0
votes

I have written a code which has to iterate through a vector and print its contents. I am getting an error:

dfs.cpp:45:16: error: no match for ‘operator*’ (operand type is ‘const traits’) std::cout << *c << ' '; dfs.cpp:44:15: error: cannot bind ‘std::ostream {aka std::basic_ostream}’ lvalue to ‘std::basic_ostream&&’ std::cout<<*v<

However, the iteration works for a vector of type char

#include<iostream>
#include<list>
#include<vector>
#include<stdio.h>

using namespace std;

struct traits
{
    int x;
    bool visit;
    std::list<int> friends;
};

int main()
{
    cout << "Enter the number of employees: " << endl;
    int noOfEmployees, noOfFriends;
    cin>>noOfEmployees;
    std::vector<traits> employees;
    int i = 0; int j;
    while(noOfEmployees--){
        traits v;
        v.x = i;
        cout << "Enter the no of friends: " << endl;
        cin >> noOfFriends;
        while(noOfFriends--){
            cin>>j;
            v.friends.push_back(j);
        }
        v.visit = false;
        employees.push_back(v);
    }

    std::vector<char> path;
    path.push_back('a');
    path.push_back('l');
    path.push_back('i');
    path.push_back('a');
    for (std::vector<char>::const_iterator i = path.begin(); i != path.end(); ++i){
        std::cout << *i << ' ';
    }
    for(std::vector<traits>::iterator v = employees.begin(); v != employees.end(); ++v){
        std::cout<<*v<<endl;
    }
}

I have seen few answers but I want to do this without operator overloading, what would be the correct or more C++-nic way?

2
You need to overload operator<< for traits, or print out the content of traits by yourself. - songyuanyao
Why would there exist a built-in operator<< for a type you just created? char is part of the language, of course printing it would be supported out of the box. - StoryTeller - Unslander Monica
One does not exist for the standard containers, you have to write an overload for yourself. - Francis Cugler
It doesn't make much sense to give code that works and provide an error message for code that you do not show. Please provide an minimal reproducible example. Thanks. - Werner Henze

2 Answers

3
votes

The error your getting is telling you that the ostream operator doesn't have a rule to apply to objects of type trait. The most "C++nic" way to do this would be to overload the << operator, but you've said that you don't want to do that.

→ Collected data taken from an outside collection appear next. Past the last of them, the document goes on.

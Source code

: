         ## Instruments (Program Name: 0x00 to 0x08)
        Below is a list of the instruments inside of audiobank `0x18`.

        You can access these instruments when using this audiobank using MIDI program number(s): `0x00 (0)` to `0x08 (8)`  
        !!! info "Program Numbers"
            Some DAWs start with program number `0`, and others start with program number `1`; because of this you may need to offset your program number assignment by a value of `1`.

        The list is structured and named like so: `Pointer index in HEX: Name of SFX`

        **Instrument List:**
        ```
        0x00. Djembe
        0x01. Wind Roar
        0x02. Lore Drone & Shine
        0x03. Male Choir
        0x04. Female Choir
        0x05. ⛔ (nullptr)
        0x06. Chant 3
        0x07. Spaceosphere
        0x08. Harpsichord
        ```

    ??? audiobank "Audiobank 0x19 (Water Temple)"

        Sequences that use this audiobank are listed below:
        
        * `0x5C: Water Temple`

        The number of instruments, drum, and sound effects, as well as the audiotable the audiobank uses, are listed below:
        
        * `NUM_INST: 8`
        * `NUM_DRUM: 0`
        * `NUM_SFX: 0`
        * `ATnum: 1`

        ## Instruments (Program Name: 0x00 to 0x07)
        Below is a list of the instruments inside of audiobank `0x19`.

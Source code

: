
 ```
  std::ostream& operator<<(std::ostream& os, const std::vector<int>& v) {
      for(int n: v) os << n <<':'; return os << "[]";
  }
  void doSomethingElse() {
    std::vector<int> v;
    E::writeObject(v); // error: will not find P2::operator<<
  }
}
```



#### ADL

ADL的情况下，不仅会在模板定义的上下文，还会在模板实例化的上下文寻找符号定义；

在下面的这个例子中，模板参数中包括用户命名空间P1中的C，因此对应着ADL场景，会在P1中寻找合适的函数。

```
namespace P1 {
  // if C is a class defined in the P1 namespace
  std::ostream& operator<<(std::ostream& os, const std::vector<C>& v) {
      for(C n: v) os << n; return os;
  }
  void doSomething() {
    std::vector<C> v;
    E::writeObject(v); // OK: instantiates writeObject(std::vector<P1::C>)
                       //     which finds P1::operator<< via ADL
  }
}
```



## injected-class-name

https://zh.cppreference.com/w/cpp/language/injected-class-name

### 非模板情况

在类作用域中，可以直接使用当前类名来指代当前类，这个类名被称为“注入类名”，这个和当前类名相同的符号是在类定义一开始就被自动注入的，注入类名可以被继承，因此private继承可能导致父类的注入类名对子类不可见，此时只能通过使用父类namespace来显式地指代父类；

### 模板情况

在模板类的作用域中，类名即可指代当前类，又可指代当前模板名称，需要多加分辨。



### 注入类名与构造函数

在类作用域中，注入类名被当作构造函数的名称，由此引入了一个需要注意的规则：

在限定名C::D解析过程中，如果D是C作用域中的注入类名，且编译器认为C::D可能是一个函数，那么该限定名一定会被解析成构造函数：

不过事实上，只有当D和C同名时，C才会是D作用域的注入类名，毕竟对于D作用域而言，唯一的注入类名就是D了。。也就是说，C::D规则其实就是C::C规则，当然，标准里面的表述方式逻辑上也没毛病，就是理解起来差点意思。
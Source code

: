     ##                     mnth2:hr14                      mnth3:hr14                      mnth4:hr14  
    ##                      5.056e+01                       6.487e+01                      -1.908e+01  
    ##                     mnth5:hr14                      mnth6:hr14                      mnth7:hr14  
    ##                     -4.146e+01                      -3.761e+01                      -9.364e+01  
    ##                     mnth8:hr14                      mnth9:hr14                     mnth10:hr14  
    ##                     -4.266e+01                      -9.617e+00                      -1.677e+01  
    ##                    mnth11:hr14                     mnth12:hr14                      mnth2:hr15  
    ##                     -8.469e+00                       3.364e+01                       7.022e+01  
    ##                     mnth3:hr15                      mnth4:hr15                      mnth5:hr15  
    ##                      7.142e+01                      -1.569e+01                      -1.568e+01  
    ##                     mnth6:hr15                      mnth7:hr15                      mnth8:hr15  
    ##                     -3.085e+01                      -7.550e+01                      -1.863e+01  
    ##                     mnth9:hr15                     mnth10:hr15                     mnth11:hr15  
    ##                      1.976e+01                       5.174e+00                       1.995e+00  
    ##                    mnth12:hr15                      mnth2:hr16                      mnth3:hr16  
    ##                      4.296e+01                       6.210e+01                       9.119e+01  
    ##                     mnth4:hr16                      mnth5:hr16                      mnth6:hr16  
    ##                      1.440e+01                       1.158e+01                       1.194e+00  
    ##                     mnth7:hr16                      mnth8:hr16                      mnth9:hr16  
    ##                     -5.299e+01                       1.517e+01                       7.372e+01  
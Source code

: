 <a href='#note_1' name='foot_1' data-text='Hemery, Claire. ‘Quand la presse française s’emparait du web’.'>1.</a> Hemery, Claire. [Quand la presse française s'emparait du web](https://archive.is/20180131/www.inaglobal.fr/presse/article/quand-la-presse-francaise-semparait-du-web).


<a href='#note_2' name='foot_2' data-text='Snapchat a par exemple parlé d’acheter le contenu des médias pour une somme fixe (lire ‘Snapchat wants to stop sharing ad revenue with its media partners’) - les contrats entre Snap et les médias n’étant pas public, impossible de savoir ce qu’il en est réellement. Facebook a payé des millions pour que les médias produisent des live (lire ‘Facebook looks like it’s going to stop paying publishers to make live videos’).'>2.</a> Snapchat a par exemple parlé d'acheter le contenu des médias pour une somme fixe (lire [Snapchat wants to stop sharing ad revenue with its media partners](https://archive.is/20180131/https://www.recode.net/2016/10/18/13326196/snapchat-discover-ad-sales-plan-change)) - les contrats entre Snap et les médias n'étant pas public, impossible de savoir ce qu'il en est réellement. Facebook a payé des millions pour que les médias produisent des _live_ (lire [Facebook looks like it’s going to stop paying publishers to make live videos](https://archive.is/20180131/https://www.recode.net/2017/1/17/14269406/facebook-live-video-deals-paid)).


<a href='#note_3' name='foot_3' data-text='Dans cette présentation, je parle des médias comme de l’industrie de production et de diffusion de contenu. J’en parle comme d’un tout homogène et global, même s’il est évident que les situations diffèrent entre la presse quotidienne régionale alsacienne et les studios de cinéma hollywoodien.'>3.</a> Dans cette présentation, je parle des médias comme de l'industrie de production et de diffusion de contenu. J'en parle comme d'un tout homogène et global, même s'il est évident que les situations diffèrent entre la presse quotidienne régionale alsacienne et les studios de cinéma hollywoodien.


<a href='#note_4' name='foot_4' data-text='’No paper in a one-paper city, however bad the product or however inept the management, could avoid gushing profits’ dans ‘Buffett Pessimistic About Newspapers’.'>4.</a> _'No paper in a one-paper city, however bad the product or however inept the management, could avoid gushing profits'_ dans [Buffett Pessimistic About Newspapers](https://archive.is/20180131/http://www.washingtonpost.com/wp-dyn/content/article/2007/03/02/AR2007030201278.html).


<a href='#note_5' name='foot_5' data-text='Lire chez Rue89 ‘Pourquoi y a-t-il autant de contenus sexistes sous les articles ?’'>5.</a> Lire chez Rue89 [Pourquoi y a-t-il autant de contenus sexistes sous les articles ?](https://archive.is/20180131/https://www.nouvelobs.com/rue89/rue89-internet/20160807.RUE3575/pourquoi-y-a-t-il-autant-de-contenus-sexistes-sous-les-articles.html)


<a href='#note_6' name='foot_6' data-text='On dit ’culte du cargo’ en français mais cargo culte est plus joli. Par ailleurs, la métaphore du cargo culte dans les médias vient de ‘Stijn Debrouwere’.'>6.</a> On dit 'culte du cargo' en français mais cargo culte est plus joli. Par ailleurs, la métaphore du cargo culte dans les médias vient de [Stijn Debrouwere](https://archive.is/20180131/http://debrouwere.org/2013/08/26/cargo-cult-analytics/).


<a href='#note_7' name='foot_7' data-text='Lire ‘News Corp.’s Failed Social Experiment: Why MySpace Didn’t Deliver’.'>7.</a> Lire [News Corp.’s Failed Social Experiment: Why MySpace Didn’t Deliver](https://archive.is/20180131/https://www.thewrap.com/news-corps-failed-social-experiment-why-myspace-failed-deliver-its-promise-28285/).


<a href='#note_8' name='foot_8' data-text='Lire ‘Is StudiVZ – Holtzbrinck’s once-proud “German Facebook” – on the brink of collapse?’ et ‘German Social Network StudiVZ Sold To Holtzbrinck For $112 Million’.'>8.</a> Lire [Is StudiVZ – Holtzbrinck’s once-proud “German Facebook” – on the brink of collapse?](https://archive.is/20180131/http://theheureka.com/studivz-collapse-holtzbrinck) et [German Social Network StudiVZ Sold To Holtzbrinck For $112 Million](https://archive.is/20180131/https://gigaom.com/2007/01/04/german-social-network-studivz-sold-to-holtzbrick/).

Given that constraint, your can translate the traits item into something the ostream operator supports. A reasonable way to do this would be with a namespace level, non-member function

std::string to_string(const traits& t) {
/// Code to generate a string representation of your traits object
}
for (const auto emp& : employees){
    std::cout<< to_string(emp) << ' ';
}

If I saw code like this in production I would expect the author had a reason not to use the more canonical operator overload, and I'd be disappointed if they did not.

1
votes

When using the iostream operators << & >> for istream and ostream either it be for cout and cin or ifstream, ofstream or fstream objects think of it in the manner of the compiler or one who is writing the compiler...

These are template types. A user will create a template with a various number of types that could be built in or custom user defined. To give this kind of power to the user how would the compiler know if the ostream in your case that will be using a list is a list<int>, list<float>, list<yourType>? So you have to create the overload yourself for all the types that you want to support the operator>>() and operator<<(). And as user Spacemoose beat me to it; you would have to convert the underlying type via stand a lone function to a type that already works with the operators.